20.BÖLÜM

5.2K 230 9
                                    


Keyifli okumalar dilerim. :)

Multi medya da temsili Yaren var.

*Bu bölüm yeniden düzenlenmiştir.

&&&

Salonda ayağa kalkıp volta atarken aklım hala Berkay'ın ne halde olduğundaydı birden gitmesi ve ona da bir şey olacak düşüncesi beni mahvediyordu artık dayanamayarak Berkay'ı aramak için elimdeki telefondan numarasını çevirdim. Tam kapatacakken üçüncü çalışınca açılınca heyecanla atıldım.

''Neredesin sen'' dediğimde sesim endişeli çıkıyordu ne olursa olsun kimseye zarar gelsin istemiyordum. O kadar aramama rağmen cevap vermemişti.

''Samet yanımda durumu peki iyi değil Büşra'ya bir şey deme sakın hadi'' dedikten sonra telefonu kapattı. En azından iyi olduğunu biliyordum. Büşra'nın ise bu hali beni mahvediyordu. Bu kadar kısa sürede gerçekten arkadaşım diyeceğim insandı ve bana her konuda yardımcı olmuştu. Ona baktığımda ayağa fırlayıp yanıma geldi. O güzeller güzeli arkadaşım dış görünüşüne çok çok önem veren arkadaşım şu an berbat durumdaydı ama umurunda gibi de durmuyordu.

''Ne oldu, neredeymiş, bulmuş mu onu, nasılmış'' soruları art arda sıralayan Büşra'ya bir kere daha baktım ve endişe mi belli etmemeye çalışarak ellerimi omzuna yerleştirdim.

''Önce bir sakin ol derin nefes al tamam mı yoldalar geliyorlar.'' dediğimde Büşra derin bir oh çekti. Umarım Samet geldiğinde iyi olurdu yoksa Büşra'yı toparlayabileceğimizi zannetmiyordum.

Samet, hep güler yüzlü kendi halinde bir çocuktu bu zamana kadar onu gözlemlediğimde kimseye zarar verdiğini görmemiştim. Berkay ile birbirlerine çok değer veriyorlardı birbirlerinin sıkıntılarında hep yan yana oluyorlardı. Şunu da görüyordum ki Samet bu gücün çoğunu Büşra'dan alıyordu bunu ikisinin gözlerinden de anlayabiliyordunuz. Büşra çok kıskanç biriydi, okulda tuvalette bir kızı sıkıştırdığını bile görmüştüm. Samet, Allah için yakışıklı çocuktu ve haliyle hayranı da çoktu ama buna Büşra'nın pekte tahammül edebildiğini sanmıyordum hatta emindim.

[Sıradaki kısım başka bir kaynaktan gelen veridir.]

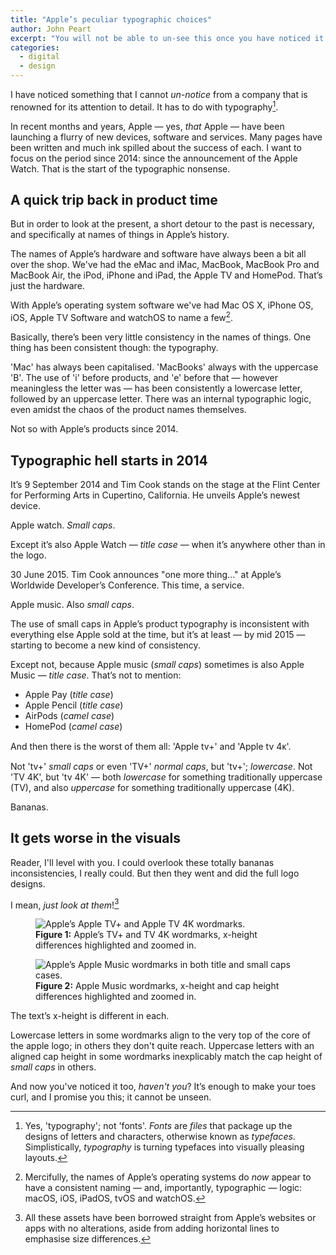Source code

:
 ```yaml
---
title: "Apple’s peculiar typographic choices"
author: John Peart
excerpt: "You will not be able to un-see this once you have noticed it."
categories:
  - digital
  - design
---
```


I have noticed something that I cannot *un-notice* from a company that is renowned for its attention to detail. It has to do with typography[^1].

In recent months and years, Apple — yes, *that* Apple — have been launching a flurry of new devices, software and services. Many pages have been written and much ink spilled about the success of each. I want to focus on the period since 2014: since the announcement of the Apple Watch. That is the start of the typographic nonsense.

## A quick trip back in product time

But in order to look at the present, a short detour to the past is necessary, and specifically at names of things in Apple’s history.

The names of Apple’s hardware and software have always been a bit all over the shop. We've had the eMac and iMac, MacBook, MacBook Pro and MacBook Air, the iPod, iPhone and iPad, the Apple TV and HomePod. That’s just the hardware.

With Apple’s operating system software we've had Mac OS X,  iPhone OS, iOS, Apple TV Software and watchOS to name a few[^2].

Basically, there’s been very little consistency in the names of things. One thing has been consistent though: the typography.

'Mac' has always been capitalised. 'MacBooks' always with the uppercase 'B'. The use of 'i' before products, and 'e' before that — however meaningless the letter was — has been consistently a lowercase letter, followed by an uppercase letter. There was an internal typographic logic, even amidst the chaos of the product names themselves.

Not so with Apple’s products since 2014.

## Typographic hell starts in 2014

It’s 9 September 2014 and Tim Cook stands on the stage at the Flint Center for Performing Arts in Cupertino, California. He unveils Apple’s newest device.

Apple <span class="small-caps">watch</span>. *Small caps*.

Except it’s also Apple Watch — *title case* — when it’s anywhere other than in the logo.

30 June 2015. Tim Cook announces "one more thing..." at Apple’s Worldwide Developer’s Conference. This time, a service.

Apple <span class="small-caps">music</span>. Also *small caps*.

The use of small caps in Apple’s product typography is inconsistent with everything else Apple sold at the time, but it’s at least — by mid 2015 — starting to become a new kind of consistency.

Except not, because Apple <span class="small-caps">music</span> (*small caps*) sometimes is also Apple Music —  *title case*. That’s not to mention:

- Apple Pay (*title case*)
- Apple Pencil (*title case*)
- AirPods (*camel case*)
- HomePod (*camel case*)

And then there is the worst of them all: 'Apple tv+' and 'Apple tv 4ᴋ'.

Not '<span class="small-caps">tv</span>+' *small caps* or even 'TV+' *normal caps*, but 'tv+'; *lowercase*. Not 'TV 4K', but 'tv 4K' — both *lowercase* for something traditionally uppercase (TV), and also *uppercase* for something traditionally uppercase (4K).

Bananas.

## It gets worse in the visuals

Reader, I'll level with you. I could overlook these totally bananas inconsistencies, I really could. But then they went and did the full logo designs.

I mean, *just look at them*![^3]

<figure>
  <img class="padding" src="/images/posts/2019-12-09-apple-tv-wordmarks.png" alt="Apple’s Apple TV+ and Apple TV 4K wordmarks.">
  <figcaption>
    <strong>Figure 1:</strong>
    Apple’s TV+ and TV 4K wordmarks, x-height differences highlighted and zoomed in.

  </figcaption>
</figure>

<figure>
  <img class="padding" src="/images/posts/2019-12-09-apple-music-wordmarks.png" alt="Apple’s Apple Music wordmarks in both title and small caps cases.">
  <figcaption>
    <strong>Figure 2:</strong>
    Apple Music wordmarks, x-height and cap height differences highlighted and zoomed in.

  </figcaption>
</figure>

The text’s x-height is different in each.

Lowercase letters in some wordmarks align to the very top of the core of the apple logo; in others they don't quite reach. Uppercase letters with an aligned cap height in some wordmarks inexplicably match the cap height of *small caps* in others.

And now you've noticed it too, *haven't you*? It’s enough to make your toes curl, and I promise you this; it cannot be unseen.

[^1]: Yes, 'typography'; not 'fonts'. *Fonts* are *files* that package up the designs of letters and characters, otherwise known as *typefaces*. Simplistically, *typography* is turning typefaces into visually pleasing layouts.

[^2]: Mercifully, the names of Apple’s operating systems do *now* appear to have a consistent naming — and, importantly, typographic — logic: macOS, iOS, iPadOS, tvOS and watchOS.

[^3]: All these assets have been borrowed straight from Apple’s websites or apps with no alterations, aside from adding horizontal lines to emphasise size differences.

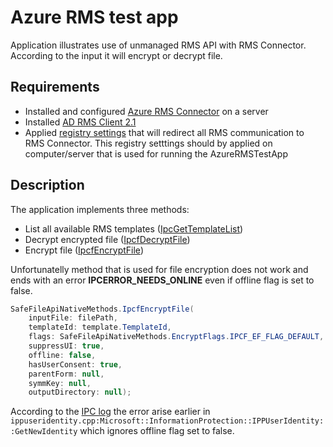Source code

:# Azure RMS test app
Application illustrates use of unmanaged RMS API with RMS Connector. According to the input it will encrypt or decrypt file. 

## Requirements
- Installed and configured [Azure RMS Connector](https://docs.microsoft.com/en-us/information-protection/deploy-use/install-configure-rms-connector) on a server
- Installed [AD RMS Client 2.1](https://www.microsoft.com/en-us/download/details.aspx?id=38397)
- Applied [registry settings](../master/RMS-redirect.reg) that will redirect all RMS communication to RMS Connector. This registry setttings should by applied on computer/server that is used for running the AzureRMSTestApp

## Description
The application implements three methods:
- List all available RMS templates ([IpcGetTemplateList](http://msdn.microsoft.com/en-us/library/windows/desktop/hh535267(v=vs.85).aspx))
- Decrypt encrypted file ([IpcfDecryptFile](https://msdn.microsoft.com/en-us/library/windows/desktop/dn133058(v=vs.85).aspx))
- Encrypt file ([IpcfEncryptFile](https://msdn.microsoft.com/en-us/library/windows/desktop/dn133059(v=vs.85).aspx))

Unfortunatelly method that is used for file encryption does not work and ends with an error **IPCERROR_NEEDS_ONLINE** even if offline flag is set to false.
```cs
SafeFileApiNativeMethods.IpcfEncryptFile(
    inputFile: filePath,
    templateId: template.TemplateId,
    flags: SafeFileApiNativeMethods.EncryptFlags.IPCF_EF_FLAG_DEFAULT,
    suppressUI: true,
    offline: false,
    hasUserConsent: true,
    parentForm: null,
    symmKey: null,
    outputDirectory: null);
```
According to the [IPC log](../master/ipc-log.txt#L528) the error arise earlier in ``ippuseridentity.cpp:Microsoft::InformationProtection::IPPUserIdentity::GetNewIdentity`` 
which ignores offline flag set to false.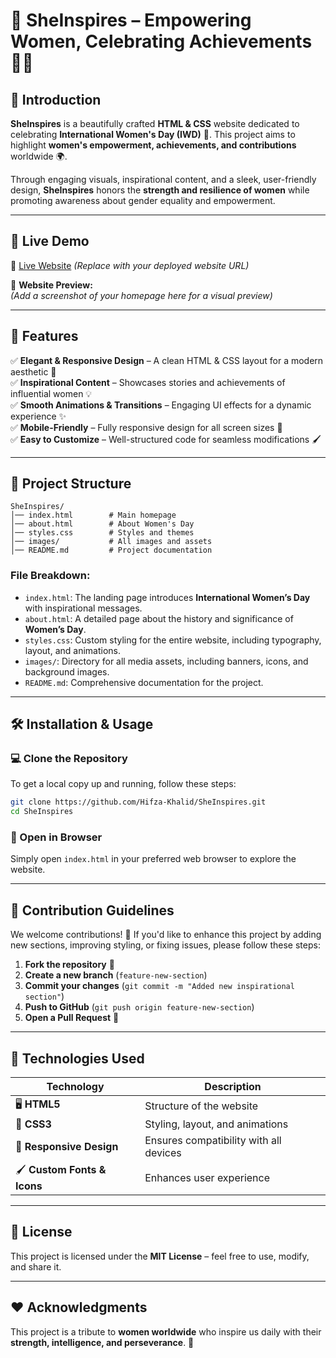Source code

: # 🌸 SheInspires – Empowering Women, Celebrating Achievements 💪✨  

## 📌 Introduction  
**SheInspires** is a beautifully crafted **HTML & CSS** website dedicated to celebrating **International Women's Day (IWD)** 🎉. This project aims to highlight **women's empowerment, achievements, and contributions** worldwide 🌍.  

Through engaging visuals, inspirational content, and a sleek, user-friendly design, **SheInspires** honors the **strength and resilience of women** while promoting awareness about gender equality and empowerment.  

---

## 🚀 Live Demo  
🔗 [Live Website](#) *(Replace with your deployed website URL)*  

📸 **Website Preview:**  
*(Add a screenshot of your homepage here for a visual preview)*  

---

## 🎨 Features  

✅ **Elegant & Responsive Design** – A clean HTML & CSS layout for a modern aesthetic 🎨  
✅ **Inspirational Content** – Showcases stories and achievements of influential women 💡  
✅ **Smooth Animations & Transitions** – Engaging UI effects for a dynamic experience ✨  
✅ **Mobile-Friendly** – Fully responsive design for all screen sizes 📱  
✅ **Easy to Customize** – Well-structured code for seamless modifications 🖌️  

---

## 📂 Project Structure  

```
SheInspires/
│── index.html        # Main homepage  
│── about.html        # About Women's Day  
│── styles.css        # Styles and themes  
│── images/           # All images and assets  
│── README.md         # Project documentation  
```

### **File Breakdown:**  
- `index.html`: The landing page introduces **International Women’s Day** with inspirational messages.  
- `about.html`: A detailed page about the history and significance of **Women’s Day**.  
- `styles.css`: Custom styling for the entire website, including typography, layout, and animations.  
- `images/`: Directory for all media assets, including banners, icons, and background images.  
- `README.md`: Comprehensive documentation for the project.  

---

## 🛠️ Installation & Usage  

### 💻 Clone the Repository  
To get a local copy up and running, follow these steps:  

```bash
git clone https://github.com/Hifza-Khalid/SheInspires.git
cd SheInspires
```

### 📌 Open in Browser  
Simply open `index.html` in your preferred web browser to explore the website.  

---

## 🎯 Contribution Guidelines  
We welcome contributions! 🌟 If you'd like to enhance this project by adding new sections, improving styling, or fixing issues, please follow these steps:  

1. **Fork the repository** 🍴  
2. **Create a new branch** (`feature-new-section`)  
3. **Commit your changes** (`git commit -m "Added new inspirational section"`)  
4. **Push to GitHub** (`git push origin feature-new-section`)  
5. **Open a Pull Request** 🤝  

---

## 🔹 Technologies Used  

| **Technology** | **Description** |
|--------------|----------------|
| 🖥️ **HTML5** | Structure of the website |
| 🎨 **CSS3** | Styling, layout, and animations |
| 📱 **Responsive Design** | Ensures compatibility with all devices |
| 🖌️ **Custom Fonts & Icons** | Enhances user experience |

---

## 📜 License  
This project is licensed under the **MIT License** – feel free to use, modify, and share it.  

---

## ❤️ Acknowledgments  
This project is a tribute to **women worldwide** who inspire us daily with their **strength, intelligence, and perseverance**. 🌟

Ben düşüncelere dalmışken o sırada kapı çalınca Büşra koşarak kapıya doğru gitti. Bende derince nefes alıp Ezgi'ye baktım oda üzüntüden mahvolmuştu. Onunla da Ali hakkında konuşamamıştım her şey o kadar üst üste gelmişti ki omzuna elimi koydum ve bizde kalkıp Büşra'nın arkasından kapıya doğru ilerledik.

Kapının önüne geldiğimizde şaşkınca Berkay'a ve resmen dağılmış gözleri mosmor, yarı baygın olan Samet baktım. Koşarak yanlarına gittim ve birlikte yatak odasına gidip onu yatağına yatırdık. Büşra hem ağlıyor hem de telaşla bir şeyler yapmaya çalışıyordu. Onu kendime çektim.

''O iyi tamam mı ağlama artık sen güçlü olup ona destek olmalısın'' dediğimde Büşra göz yaşlarını silip Samet'in yanına oturdu.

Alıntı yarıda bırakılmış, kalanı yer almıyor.